The data START
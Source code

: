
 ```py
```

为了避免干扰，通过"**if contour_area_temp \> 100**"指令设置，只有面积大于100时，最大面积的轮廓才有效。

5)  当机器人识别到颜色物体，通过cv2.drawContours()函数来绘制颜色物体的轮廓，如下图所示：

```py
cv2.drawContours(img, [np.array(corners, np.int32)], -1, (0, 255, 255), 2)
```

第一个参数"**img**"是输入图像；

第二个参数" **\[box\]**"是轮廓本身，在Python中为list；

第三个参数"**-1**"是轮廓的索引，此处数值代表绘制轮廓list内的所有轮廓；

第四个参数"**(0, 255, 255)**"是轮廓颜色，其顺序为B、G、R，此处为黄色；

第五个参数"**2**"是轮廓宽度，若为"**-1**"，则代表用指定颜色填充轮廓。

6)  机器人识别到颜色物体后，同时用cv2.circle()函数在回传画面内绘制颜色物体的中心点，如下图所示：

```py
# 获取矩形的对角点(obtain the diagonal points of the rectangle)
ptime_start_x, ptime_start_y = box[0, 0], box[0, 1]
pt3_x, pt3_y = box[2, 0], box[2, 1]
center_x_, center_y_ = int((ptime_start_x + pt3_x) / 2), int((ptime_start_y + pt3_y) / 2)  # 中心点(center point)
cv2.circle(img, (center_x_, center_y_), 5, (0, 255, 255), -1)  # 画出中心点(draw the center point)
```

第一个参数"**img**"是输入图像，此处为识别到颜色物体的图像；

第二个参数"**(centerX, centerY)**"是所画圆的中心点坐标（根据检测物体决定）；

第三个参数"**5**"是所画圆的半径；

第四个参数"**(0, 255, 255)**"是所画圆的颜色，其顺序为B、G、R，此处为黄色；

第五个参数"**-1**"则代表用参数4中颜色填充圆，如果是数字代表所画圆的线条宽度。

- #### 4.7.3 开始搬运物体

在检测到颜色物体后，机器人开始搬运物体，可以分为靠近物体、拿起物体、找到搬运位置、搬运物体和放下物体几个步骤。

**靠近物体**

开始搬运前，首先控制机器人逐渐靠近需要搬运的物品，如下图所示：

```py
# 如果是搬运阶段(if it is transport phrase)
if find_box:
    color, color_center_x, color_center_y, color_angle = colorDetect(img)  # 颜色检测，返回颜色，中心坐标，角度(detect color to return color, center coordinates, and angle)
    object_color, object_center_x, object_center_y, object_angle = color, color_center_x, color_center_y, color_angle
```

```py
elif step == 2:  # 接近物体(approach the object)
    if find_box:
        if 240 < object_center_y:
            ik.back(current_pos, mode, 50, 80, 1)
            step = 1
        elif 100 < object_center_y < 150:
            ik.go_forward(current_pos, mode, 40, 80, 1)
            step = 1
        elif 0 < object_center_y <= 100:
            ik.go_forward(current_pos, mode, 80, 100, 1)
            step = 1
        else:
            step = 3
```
The data END
_Your goal:_ Word for word, transcribe each record.

_Answer space:_
Source code

:
 ```py
```

为了避免干扰，通过"**if contour_area_temp \> 100**"指令设置，只有面积大于100时，最大面积的轮廓才有效。

5)  当机器人识别到颜色物体，通过cv2.drawContours()函数来绘制颜色物体的轮廓，如下图所示：

```py
cv2.drawContours(img, [np.array(corners, np.int32)], -1, (0, 255, 255), 2)
```

第一个参数"**img**"是输入图像；

第二个参数" **\[box\]**"是轮廓本身，在Python中为list；

第三个参数"**-1**"是轮廓的索引，此处数值代表绘制轮廓list内的所有轮廓；

第四个参数"**(0, 255, 255)**"是轮廓颜色，其顺序为B、G、R，此处为黄色；

第五个参数"**2**"是轮廓宽度，若为"**-1**"，则代表用指定颜色填充轮廓。

6)  机器人识别到颜色物体后，同时用cv2.circle()函数在回传画面内绘制颜色物体的中心点，如下图所示：

```py
# 获取矩形的对角点(obtain the diagonal points of the rectangle)
ptime_start_x, ptime_start_y = box[0, 0], box[0, 1]
pt3_x, pt3_y = box[2, 0], box[2, 1]
center_x_, center_y_ = int((ptime_start_x + pt3_x) / 2), int((ptime_start_y + pt3_y) / 2)  # 中心点(center point)
cv2.circle(img, (center_x_, center_y_), 5, (0, 255, 255), -1)  # 画出中心点(draw the center point)
```

第一个参数"**img**"是输入图像，此处为识别到颜色物体的图像；

第二个参数"**(centerX, centerY)**"是所画圆的中心点坐标（根据检测物体决定）；

第三个参数"**5**"是所画圆的半径；

第四个参数"**(0, 255, 255)**"是所画圆的颜色，其顺序为B、G、R，此处为黄色；

第五个参数"**-1**"则代表用参数4中颜色填充圆，如果是数字代表所画圆的线条宽度。

- #### 4.7.3 开始搬运物体

在检测到颜色物体后，机器人开始搬运物体，可以分为靠近物体、拿起物体、找到搬运位置、搬运物体和放下物体几个步骤。

**靠近物体**

开始搬运前，首先控制机器人逐渐靠近需要搬运的物品，如下图所示：

```py
# 如果是搬运阶段(if it is transport phrase)
if find_box:
    color, color_center_x, color_center_y, color_angle = colorDetect(img)  # 颜色检测，返回颜色，中心坐标，角度(detect color to return color, center coordinates, and angle)
    object_color, object_center_x, object_center_y, object_angle = color, color_center_x, color_center_y, color_angle
```

```py
elif step == 2:  # 接近物体(approach the object)
    if find_box:
        if 240 < object_center_y:
            ik.back(current_pos, mode, 50, 80, 1)
            step = 1
        elif 100 < object_center_y < 150:
            ik.go_forward(current_pos, mode, 40, 80, 1)
            step = 1
        elif 0 < object_center_y <= 100:
            ik.go_forward(current_pos, mode, 80, 100, 1)
            step = 1
        else:
            step = 3
```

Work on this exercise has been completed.